Se podría replicar que mi argumento es débil en el sentido que hoy como nunca antes en la historia del país las identidades presentes en la escena pública hacen más sólida a la democracia mexicana, permiten la expresión de distintas percepciones, necesidades y demandas, todo lo cual hace más completa y rica la vida pública. En parte esto es cierto, pero sólo en parte. La democracia ha establecido cierto consenso básico, pero no un imaginario de ‘nosotros los mexicanos’ a tal grado que se podría decir, sin demasiadas dificultades, que es más lo que nos separa que lo que nos une. “La diversidad social puede representar una de las grandes riquezas del país, siempre que sea contenida por un orden. Sin dicho ‘cierre’, la diversidad tiende a desembocar en una fragmentación: un imaginario deslavado del ‘nosotros’ inhibe la construcción de los lazos de confianza y cooperación en el quehacer diario”. Si bien este fenómeno ha estado presente, al menos, desde 1988, como saldo de la elección del año 2006 se ha hecho más evidente. En realidad no existe una identidad de ‘nosotros los mexicanos’ sino diversas identidades que generan un ‘nosotros’ a partir de los diferentes partidos políticos (y más recientemente incluso fuera de los mismos pero manteniéndolos aún como referente central) con consecuencias que ponen en peligro, o al menos a prueba, a la democracia mexicana. Lo anterior podría iluminar la tendencia actual de la democracia en México: las críticas de las cuales es objeto podrían expresar no sólo un mal funcionamiento institucional, sino, sobre todo, su inoperancia como imaginario colectivo en el cual puedan reconocerse los individuos.


“La lucha política es (no sólo) una lucha entre concepciones diferentes de cómo vivir juntos. ¿Cómo nos organizamos para convivir? Y ello depende de la respuesta que demos al otro interrogante: ¿qué idea nos hacemos de la convivencia deseada? Son esas preguntas las que guían a los diferentes ‘proyectos país’ que se enfrentan en la arena política”. Sin embargo, si se carece de una identidad de ‘nosotros’ que trascienda aquellas que se desprenden de los partidos políticos, ambas preguntas carecen completamente de sentido. A partir del proceso electoral de 2006, pareciera que todo intento de convivencia social ha desaparecido y ahora se ha establecido como objetivo el sometimiento del otro. Cada partido se ha erigido como infalible, el único propietario de la verdad y el único capaz de llevar a buen puerto el destino del país, lo grave es que los individuos de la sociedad se lo han creído. La tarea es, pues, no la construcción de una identidad de un ‘nosotros’ que sea capaz de dar cabida al grueso de la sociedad, sino más bien la imposición de cada identidad parcial que se desprende de los distintos partidos políticos, eliminando la posibilidad de convivencia con las restantes.

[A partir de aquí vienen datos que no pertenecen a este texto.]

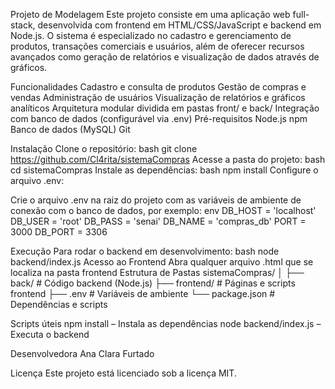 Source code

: Projeto de Modelagem
Este projeto consiste em uma aplicação web full-stack, desenvolvida com frontend em HTML/CSS/JavaScript e backend em Node.js. O sistema é especializado no cadastro e gerenciamento de produtos, transações comerciais e usuários, além de oferecer recursos avançados como geração de relatórios e visualização de dados através de gráficos.

Funcionalidades
Cadastro e consulta de produtos
Gestão de compras e vendas
Administração de usuários
Visualização de relatórios e gráficos analíticos
Arquitetura modular dividida em pastas front/ e back/
Integração com banco de dados (configurável via .env)
Pré-requisitos
Node.js npm Banco de dados (MySQL) Git

Instalação
Clone o repositório: bash git clone https://github.com/Cl4rita/sistemaCompras
Acesse a pasta do projeto: bash cd sistemaCompras
Instale as dependências: bash npm install
Configure o arquivo .env:

Crie o arquivo .env na raiz do projeto com as variáveis de ambiente de conexão com o banco de dados, por exemplo: env DB_HOST = 'localhost' DB_USER = 'root' DB_PASS = 'senai' DB_NAME = 'compras_db' PORT = 3000 DB_PORT = 3306

Execução
Para rodar o backend em desenvolvimento: bash node backend/index.js
Acesso ao Frontend
Abra qualquer arquivo .html que se localiza na pasta frontend
Estrutura de Pastas sistemaCompras/ │ ├── back/ # Código backend (Node.js) ├── frontend/ # Páginas e scripts frontend ├── .env # Variáveis de ambiente └── package.json # Dependências e scripts

Scripts úteis
npm install – Instala as dependências node backend/index.js – Executa o backend

Desenvolvedora
Ana Clara Furtado

Licença
Este projeto está licenciado sob a licença MIT.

Este es pues el entramado que se ha construido a lo largo de la experiencia democrática en México, y que no sólo hemos sido incapaces de modificar, sino que con el tiempo se ha vuelto cada vez más polarizante. Será el trasfondo en el cual tengan lugar las tan aludidas elecciones del día 5 de julio y que sin embargo no sufrirá ningún cambio en lo absoluto. En estos días, los analistas políticos laboran arduamente explicando quién será el ganador y quienes los perdedores, dando rangos y demás estimaciones, sin considerar que, dadas todas las conclusiones aquí presentadas, el mayor perdedor es México. Por si esto no fuera suficiente, en la actualidad se tiende a reforzar el presente como dimensión exclusiva. Como consecuencia de esto, la premisa de que en una democracia no hay triunfos ni derrotas para siempre deja de ser cierta, ya que en cada elección se apuesta a todo o nada. “Al debilitarse pasado y futuro, memoria e imaginación, no habría manera de construir un ‘nosotros’. Quiero decir, no habría historia que pueda narrar quiénes somos ‘nosotros’ como una trayectoria desde donde venimos y hacia donde queremos caminar”.